Inspiration can strike at anytime. Stuck on a tricky Hyper Light Drifter boss one day, Peacock left the game idling with the soundtrack cue “The Last General” playing; and, in order to take a break from “being terrible” at the game, he sat at the piano to play along. Fast forward a short while and the arrangement and been finalised and recorded professionally:
“Luckily my analytical mind hasn’t ruined any game scores or hearing the music in an in-game context, but when a piece comes on that I really enjoy, my brain does start to run wild with possibilities.”
What’s the score?
As an orchestrator, Peacock is in the rarified position among VGM fans and fellow arranger-performers of being able to create sheet music, and also show off how his scores match up with the recorded tracks. An arrangement of his that he’s especially fond of is his small ensemble reworking of Hitoshi Sakimoto’s “Antipyretic” created for the ZODIAC: Final Fantasy Tactics Remixed album (which he recently had the opportunity to conduct a live performance of it at MAGFest 2018). As a first, he decided to create a video showing a condensed version of the score that moves along with the music:
For this track in particular, he wanted to “explore the orchestral instruments as textures and sound effects, portraying both lighter and darker atmospheres and calling back to specific orchestrations in the original soundtrack cue.”
Hitoshi Sakimoto’s original work for 1997’s Final Fantasy Tactics:
Different ensemble sizes (e.g. solo piano, string quartet or full blown orchestra) don’t tend to alter Peacock’s process much, but challenges have arisen when he has to translate synthesised elements of an original soundtrack cue into parts playable by live instrumentalists.
On his blog, Peacock has broken down a few of his arrangements: "Another Medium/CORE" from FALLEN: An Undertale Tribute; and “Ori + Naru" from Ori and the Blind Forest for the string quartet.
He has also found a sideline in re-orchestrating works, in some cases reducing full orchestral scores for unique smaller ensembles. Projects in this vein include French classical concert Retrogaming - De Tetris à Super Mario performed in Summer 2017 by Philharmonie de Paris and Yellow Socks Orchestra; as well as a couple of live performances of Austin Wintory’s music from Assassin’s Creed: Syndicate.
Living in a Materia world
Founded in 2015 by entrepreneur Sebastian Wolff, Materia Collective is essentially a digital record label for video game music, where the arrangements and recording artists are drawn from the wider VGM community; among other things, it puts out compilations of arrangements based on games like Cuphead, Sonic Mania and various Final Fantasy’s. Peacock’s arrangements have appeared on multiple releases, including Johto Legends (Music from "Pokémon Gold and Silver"), Hero of Time (Music from "The Legend of Zelda: Ocarina of Time") and SPIRA: Music from Final Fantasy X - Besaid Mix.
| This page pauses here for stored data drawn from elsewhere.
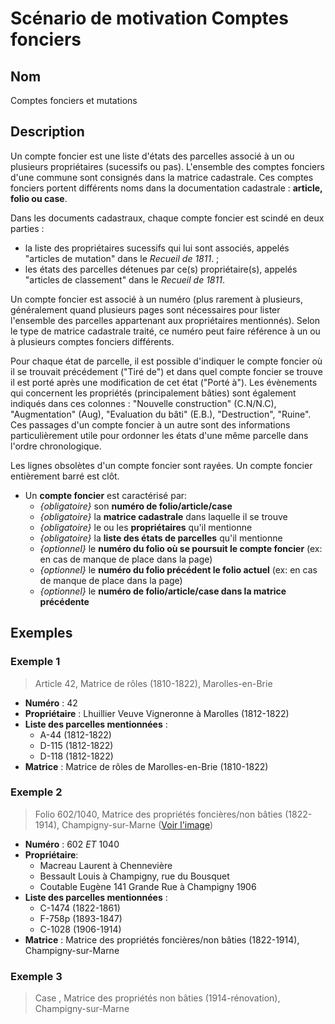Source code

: # Scénario de motivation Comptes fonciers

## Nom

Comptes fonciers et mutations

## Description

Un compte foncier est une liste d'états des parcelles associé à un ou plusieurs propriétaires (sucessifs ou pas). L'ensemble des comptes fonciers d'une commune sont consignés dans la matrice cadastrale. Ces comptes fonciers portent différents noms dans la documentation cadastrale : **article, folio ou case**.

Dans les documents cadastraux, chaque compte foncier est scindé en deux parties :
- la liste des propriétaires sucessifs qui lui sont associés, appelés "articles de mutation" dans le <i>Recueil de 1811</i>. ;
- les états des parcelles détenues par ce(s) propriétaire(s), appelés "articles de classement" dans le <i>Recueil de 1811</i>.

Un compte foncier est associé à un numéro (plus rarement à plusieurs, généralement quand plusieurs pages sont nécessaires pour lister l'ensemble des parcelles appartenant aux propriétaires mentionnés). Selon le type de matrice cadastrale traité, ce numéro peut faire référence à un ou à plusieurs comptes fonciers différents. 

Pour chaque état de parcelle, il est possible d'indiquer le compte foncier où il se trouvait précédement ("Tiré de") et dans quel compte foncier se trouve il est porté après une modification de cet état ("Porté à"). Les évènements qui concernent les propriétés (principalement bâties) sont également indiqués dans ces colonnes : "Nouvelle construction" (C.N/N.C), "Augmentation" (Aug), "Evaluation du bâti" (E.B.), "Destruction", "Ruine".
Ces passages d'un compte foncier à un autre sont des informations particulièrement utile pour ordonner les états d'une même parcelle dans l'ordre chronologique.

Les lignes obsolètes d'un compte foncier sont rayées. 
Un compte foncier entièrement barré est clôt. 

- Un **compte foncier** est caractérisé par:
    - *{obligatoire}* son **numéro de folio/article/case**
    - *{obligatoire}* la **matrice cadastrale** dans laquelle il se trouve
    - *{obligatoire}* le ou les **propriétaires** qu'il mentionne
    - *{obligatoire}* la **liste des états de parcelles** qu'il mentionne
    - *{optionnel}* le **numéro du folio où se poursuit le compte foncier** (ex: en cas de manque de place dans la page)
    - *{optionnel}* le **numéro du folio précédent le folio actuel** (ex: en cas de manque de place dans la page)
    - *{optionnel}* le **numéro de folio/article/case dans la matrice précédente**

## Exemples

### Exemple 1
> Article 42, Matrice de rôles (1810-1822), Marolles-en-Brie
- **Numéro** : 42
- **Propriétaire** : Lhuillier Veuve Vigneronne à Marolles (1812-1822)
- **Liste des parcelles mentionnées** :
    - A-44 (1812-1822)
    - D-115 (1812-1822)
    - D-118 (1812-1822)
- **Matrice** : Matrice de rôles de Marolles-en-Brie (1810-1822)

### Exemple 2
> Folio 602/1040, Matrice des propriétés foncières/non bâties (1822-1914), Champigny-sur-Marne (<a href="comptes_fonciers\img\folio_champigny_FRAD094_3P_000108_01_0004.PNG">Voir l'image</a>)
- **Numéro** : 602 <i>ET</i> 1040
- **Propriétaire**:
    - Macreau Laurent à Chennevière
    - Bessault Louis à Champigny, rue du Bousquet
    - Coutable Eugène 141 Grande Rue à Champigny 1906
- **Liste des parcelles mentionnées** :
    - C-1474 (1822-1861)
    - F-758p (1893-1847)
    - C-1028 (1906-1914)
- **Matrice** : Matrice des propriétés foncières/non bâties (1822-1914), Champigny-sur-Marne 

### Exemple 3
> Case , Matrice des propriétés non bâties (1914-rénovation), Champigny-sur-Marne 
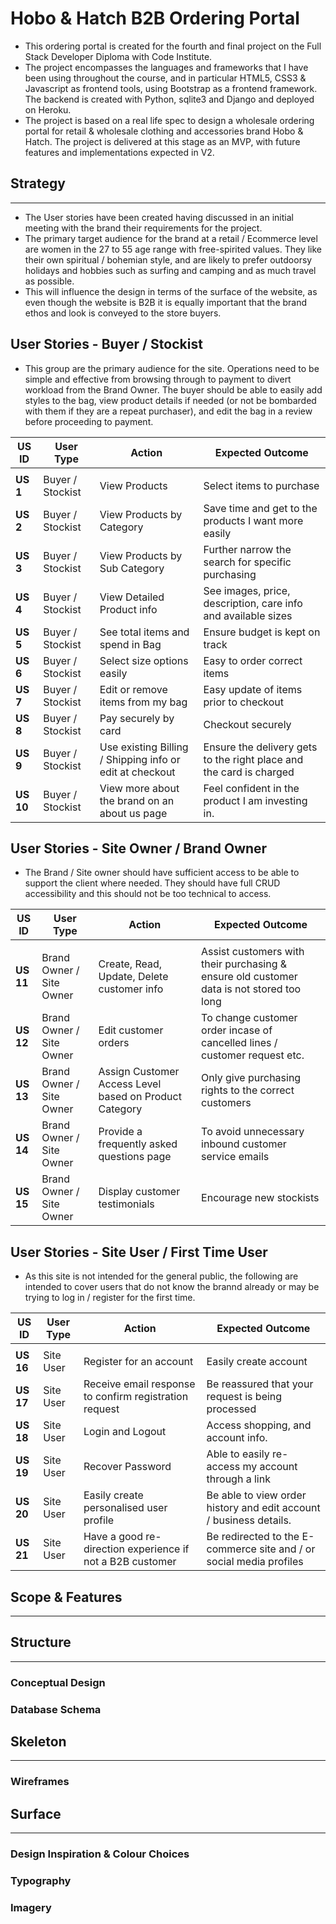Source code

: # Hobo & Hatch B2B Ordering Portal

* This ordering portal is created for the fourth and final project on the Full Stack Developer Diploma with Code Institute.  
* The project encompasses the languages and frameworks that I have been using throughout the course, and in particular HTML5, CSS3 & Javascript as frontend tools, using Bootstrap as a frontend framework.  The backend is created with Python, sqlite3 and Django and deployed on Heroku. 
* The project is based on a real life spec to design a wholesale ordering portal for retail & wholesale clothing and accessories brand Hobo & Hatch.  The project is delivered at this stage as an MVP, with future features and implementations expected in V2. 

## Strategy
------
* The User stories have been created having discussed in an initial meeting with the brand their requirements for the project.  
* The primary target audience for the brand at a retail / Ecommerce level are women in the 27 to 55 age range with free-spirited values.  They like their own spiritual / bohemian style, and are likely to prefer outdoorsy holidays and hobbies such as surfing and camping and as much travel as possible.  
* This will influence the design in terms of the surface of the website, as even though the website is B2B it is equally important that the brand ethos and look is conveyed to the store buyers. 

## User Stories - Buyer / Stockist
* This group are the primary audience for the site.  Operations need to be simple and effective from browsing through to payment to divert workload from the Brand Owner.  The buyer should be able to easily add styles to the bag, view product details if needed (or not be bombarded with them if they are a repeat purchaser), and edit the bag in a review before proceeding to payment. 

| **US ID** | **User Type**      | **Action**                                               | **Expected Outcome**                                                |
| --------- | ------------------ | -------------------------------------------------------- | ------------------------------------------------------------------- |
|           |                    |                                                          |                                                                     |
| **US 1**  | Buyer / Stockist | View Products                                            | Select items to purchase                                            |
| **US 2**  | Buyer / Stockist | View Products by Category                                | Save time and get to the products I want more easily                |
| **US 3**  | Buyer / Stockist | View Products by Sub Category                            | Further narrow the search for specific purchasing                   |
| **US 4**  | Buyer / Stockist | View Detailed Product info                               | See images, price, description, care info and available sizes       |
| **US 5**  | Buyer / Stockist | See total items and spend in Bag                         | Ensure budget is kept on track                                      |
| **US 6**  | Buyer / Stockist | Select size options easily                               | Easy to order correct items                                         |
| **US 7**  | Buyer / Stockist | Edit or remove items from my bag                         | Easy update of items prior to checkout                              |
| **US 8**  | Buyer / Stockist | Pay securely by card                                     | Checkout securely                                                   |
| **US 9**  | Buyer / Stockist | Use existing Billing / Shipping info or edit at checkout | Ensure the delivery gets to the right place and the card is charged |
| **US 10** | Buyer / Stockist | View more about the brand on an about us page            | Feel confident in the product I am investing in.                    |

## User Stories - Site Owner / Brand Owner
* The Brand / Site owner should have sufficient access to be able to support the client where needed.  They should have full CRUD accessibility and this should not be too technical to access. 

| **US ID** | User Type                | Action                                                 | Expected Outcome                                                                         |
| --------- | ------------------------ | ------------------------------------------------------ | ---------------------------------------------------------------------------------------- |
|           |                          |                                                        |                                                                                          |
| **US 11** | Brand Owner / Site Owner | Create, Read, Update, Delete customer info             | Assist customers with their purchasing & ensure old customer data is not stored too long |
| **US 12** | Brand Owner / Site Owner | Edit customer orders                                   | To change customer order incase of cancelled lines / customer request etc.               |
| **US 13** | Brand Owner / Site Owner | Assign Customer Access Level based on Product Category | Only give purchasing rights to the correct customers                                     |
| **US 14** | Brand Owner / Site Owner | Provide a frequently asked questions page              | To avoid unnecessary inbound customer service emails                                     |
| **US 15** | Brand Owner / Site Owner | Display customer testimonials                          | Encourage new stockists                                                                  |

## User Stories - Site User / First Time User
* As this site is not intended for the general public, the following are intended to cover users that do not know the brannd already or may be trying to log in / register for the first time. 

| **US ID** | User Type | Action                                                    | Expected Outcome                                                    |
| --------- | --------- | --------------------------------------------------------- | ------------------------------------------------------------------- |
|           |           |                                                           |                                                                     |
| **US 16** | Site User | Register for an account                                   | Easily create account                                               |
| **US 17** | Site User | Receive email response to confirm registration request    | Be reassured that your request is being processed                   |
| **US 18** | Site User | Login and Logout                                          | Access shopping, and account info.                                  |
| **US 19** | Site User | Recover Password                                          | Able to easily re-access my account through a link                  |
| **US 20** | Site User | Easily create personalised user profile                   | Be able to view order history and edit account / business details.  |
| **US 21** | Site User | Have a good re-direction experience if not a B2B customer | Be redirected to the E-commerce site and / or social media profiles |

## Scope & Features
------

## Structure
------

### Conceptual Design
### Database Schema


## Skeleton
------
### Wireframes



## Surface
------
### Design Inspiration & Colour Choices
### Typography
### Imagery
The sheet music is also available, serving another sub-section of video game music fandom — musicians wanting to perform VGM arrangements at home on the piano and other instruments. He comments: “When Sebastian came to me with the suggestion, I jumped at the chance as I’d always loved the Final Fantasy Piano Collections albums.”
UNDERTALE’s original soundtrack, composed by the game’s principal developer Toby Fox, includes a lot of tracks that harken back to 8-, 16- and 32-bit JRPGs where the in-game music tended to be highly melodic and in very much in the foreground.
UNDERTALE tracks is this style, like “Fallen Down”, helped Peacock generate arrangement ideas more freely: “You can mold a dramatic narrative around these looping pieces in a way that might be more difficult to figure out with music that is already highly emotionally adaptive to the on-screen drama. But occasionally, you have to create an ending for a piece that doesn’t really have one, which can create pressure to get it right.”
David Peacock’s arrangement of “Fallen Down” performed by Augustine Mayuga Gonzales:
Having gone from posting his fan arrangements online to working closely with noted game composers like Disasterpeace, Peacock finds that it remains the case that the complexity of the original piece of music itself is what makes an arrangement easier or harder to pull off, rather than facing the pressure of presenting drafts to the original creator. “Of course, I do feel more conscious about my decisions knowing that they will be providing feedback, and that feedback has been very helpful. Communicating with them has undoubtedly made my work better, and I’m really grateful that other musicians trust me with their work!”
Setting the scene
If you were looking at it from the outside, you might assume that the video games music ‘scene’ would be a small niche. But the global, overlapping fandoms of different gaming genres, game series, composers and musical genres mean that it comprises a mass of niches: from the fans dedicated to authentic-sounding chiptune and tracker music; to those who live for the latest contemporary classical score from the likes of Jessica Curry or Austin Wintory.
Feeling like a relative newcomer to the VGM scene despite his successes so far, Peacock points out that some people have been actively releasing alternative arrangements since the early ‘00s: “In January 2018, I went to [annual US-based video games & music festival] MAGFest for only the second time — there are folks who have been going for over 10 years.”
He’s keen to continue to build his profile on several fronts: creating arrangements that he would have loved as a younger fan; working with other composers in an orchestration/arranger capacity; and composing his own music. “I’m trying to develop my skills and work with others in a way that allows me to support myself and pay that forward when I can. The VGM community is very supportive on both the consumer and creator sides, and my ambition is to compose more original music for games — I’m available for work!”
In that same community spirit, he often highlights the work of people he admires, for instance the violinist and regular collaborator Patti Rudisill. “Her virtuosic take on "Rey’s Theme" from Star Wars: The Force Awakens is great”:
“Recently, I stumbled on Kyle Athayde Dance Party and have been jamming out to Kyle’s killer arrangement of the Final Fantasy VII “Victory Theme”:
Peacock is also proud of a collaboration he did with Braxton Burks, who was the lead arranger on the recent Johto Legends: Music from Pokémon Gold and Pokémon Silver. “His hard work and his love of Pokémon are evident in his output.”
Peacock’s next project to be released via Materia Collective is the recently announced UNDERTALE Piano Collections 2, which will see him collaborate once again with pianist Augustine Mayuga Gonzales. Peacock comments: “With this second album, the goal is to explore a different set of themes to the first, as well as present some opposing versions of familiar motifs. As a result, the general feeling of this selection resonates more with a ‘genocide run’ of the game.” The sheet music will also be available soon.
David Peacock (left) and Augustine Mayuga Gonzales (right) in the recording sessions for UNDERTALE Piano Collections 2:
His latest album is Disasters for Piano, a collection of arrangements of Disasterpeace’s scores to FEZ, It Follows, and other works.